Now, let’s finally simulate the end of the regular season based exclusively on the the Carmelo model’s predicted wins and losses.
# take a look at the end of season NBA standings based on predicted future games
CarmeloStandingsPredicted <- carmelodf %>%
filter(is.na(score1)) %>%
mutate(win1 = carmelo_prob1 > carmelo_prob2,
win2 = carmelo_prob2 > carmelo_prob1) %>%
bind_rows(carmelo2019) %>%
getStandings() %>%
group_by(Conference) %>%
mutate(place = order(order(wins, Conference, decreasing=TRUE)))

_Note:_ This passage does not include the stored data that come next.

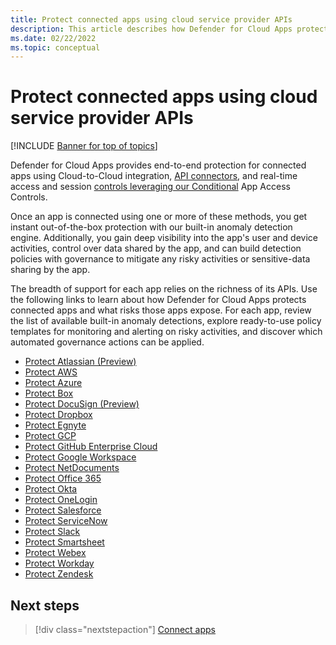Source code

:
 ```yaml
---
title: Protect connected apps using cloud service provider APIs
description: This article describes how Defender for Cloud Apps protects your connected apps.
ms.date: 02/22/2022
ms.topic: conceptual
---
```

# Protect connected apps using cloud service provider APIs

[!INCLUDE [Banner for top of topics](includes/banner.md)]

Defender for Cloud Apps provides end-to-end protection for connected apps using Cloud-to-Cloud integration, [API connectors](enable-instant-visibility-protection-and-governance-actions-for-your-apps.md), and real-time access and session [controls leveraging our Conditional](proxy-intro-aad.md) App Access Controls.

Once an app is connected using one or more of these methods, you get instant out-of-the-box protection with our built-in anomaly detection engine. Additionally, you gain deep visibility into the app's user and device activities, control over data shared by the app, and can build detection policies with governance to mitigate any risky activities or sensitive-data sharing by the app.

The breadth of support for each app relies on the richness of its APIs. Use the following links to learn about how Defender for Cloud Apps protects connected apps and what risks those apps expose. For each app, review the list of available built-in anomaly detections, explore ready-to-use policy templates for monitoring and alerting on risky activities, and discover which automated governance actions can be applied.

- [Protect Atlassian (Preview)](protect-atlassian.md)
- [Protect AWS](protect-aws.md)
- [Protect Azure](protect-azure.md)
- [Protect Box](protect-box.md)
- [Protect DocuSign (Preview)](protect-docusign.md)
- [Protect Dropbox](protect-dropbox.md)
- [Protect Egnyte](protect-egnyte.md)
- [Protect GCP](protect-gcp.md)
- [Protect GitHub Enterprise Cloud](protect-github.md)
- [Protect Google Workspace](protect-google-workspace.md)
- [Protect NetDocuments](protect-netdocuments.md)
- [Protect Office 365](protect-office-365.md)
- [Protect Okta](protect-okta.md)
- [Protect OneLogin](protect-onelogin.md)
- [Protect Salesforce](protect-salesforce.md)
- [Protect ServiceNow](protect-servicenow.md)
- [Protect Slack](protect-slack.md)
- [Protect Smartsheet](protect-smartsheet.md)
- [Protect Webex](protect-webex.md)
- [Protect Workday](protect-workday.md)
- [Protect Zendesk](protect-zendesk.md)

## Next steps

> [!div class="nextstepaction"]
> [Connect apps](enable-instant-visibility-protection-and-governance-actions-for-your-apps.md)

formattable(CarmeloStandingsPredicted)
team | Conference | wins | losses | total | place |
---|---|---|---|---|---|
MIL | East | 61 | 21 | 82 | 1 |
TOR | East | 59 | 23 | 82 | 2 |
PHI | East | 55 | 27 | 82 | 3 |
BOS | East | 50 | 32 | 82 | 4 |
IND | East | 48 | 34 | 82 | 5 |
DET | East | 43 | 39 | 82 | 6 |
BRK | East | 40 | 42 | 82 | 7 |
ORL | East | 40 | 42 | 82 | 8 |
CHO | East | 38 | 44 | 82 | 9 |
MIA | East | 38 | 44 | 82 | 10 |
WAS | East | 34 | 48 | 82 | 11 |
ATL | East | 28 | 54 | 82 | 12 |
CHI | East | 22 | 60 | 82 | 13 |
CLE | East | 19 | 63 | 82 | 14 |
NYK | East | 15 | 67 | 82 | 15 |
GSW | West | 58 | 24 | 82 | 1 |
DEN | West | 55 | 27 | 82 | 2 |
HOU | West | 53 | 29 | 82 | 3 |
POR | West | 52 | 30 | 82 | 4 |
UTA | West | 52 | 30 | 82 | 5 |
LAC | West | 48 | 34 | 82 | 6 |
OKC | West | 48 | 34 | 82 | 7 |
SAS | West | 48 | 34 | 82 | 8 |
SAC | West | 39 | 43 | 82 | 9 |
MIN | West | 36 | 46 | 82 | 10 |
LAL | West | 34 | 48 | 82 | 11 |
DAL | West | 33 | 49 | 82 | 12 |
NOP | West | 33 | 49 | 82 | 13 |
MEM | West | 32 | 50 | 82 | 14 |
PHO | West | 19 | 63 | 82 | 15 |
Great, we can now see the predicted finishes sorted by conference and wins. These standings don’t reflect tie breakers, but that’s another level I don’t want to work at today.
FiveThirtyEight says they run 50,000 simulations for their own predictions. Now, it might seem like that requires a supercomputer, but we can run our own simulation here , but, yes, it will take several minutes to run 50,000 simulations depending on your computer. I ran it and it took around 20 minutes or so, but in this code I’ll just run it 1,000 times. You can change the number of simulations in the function runSim. The end result is a table that shows the average finish for each team, although solely in terms of wins and losses.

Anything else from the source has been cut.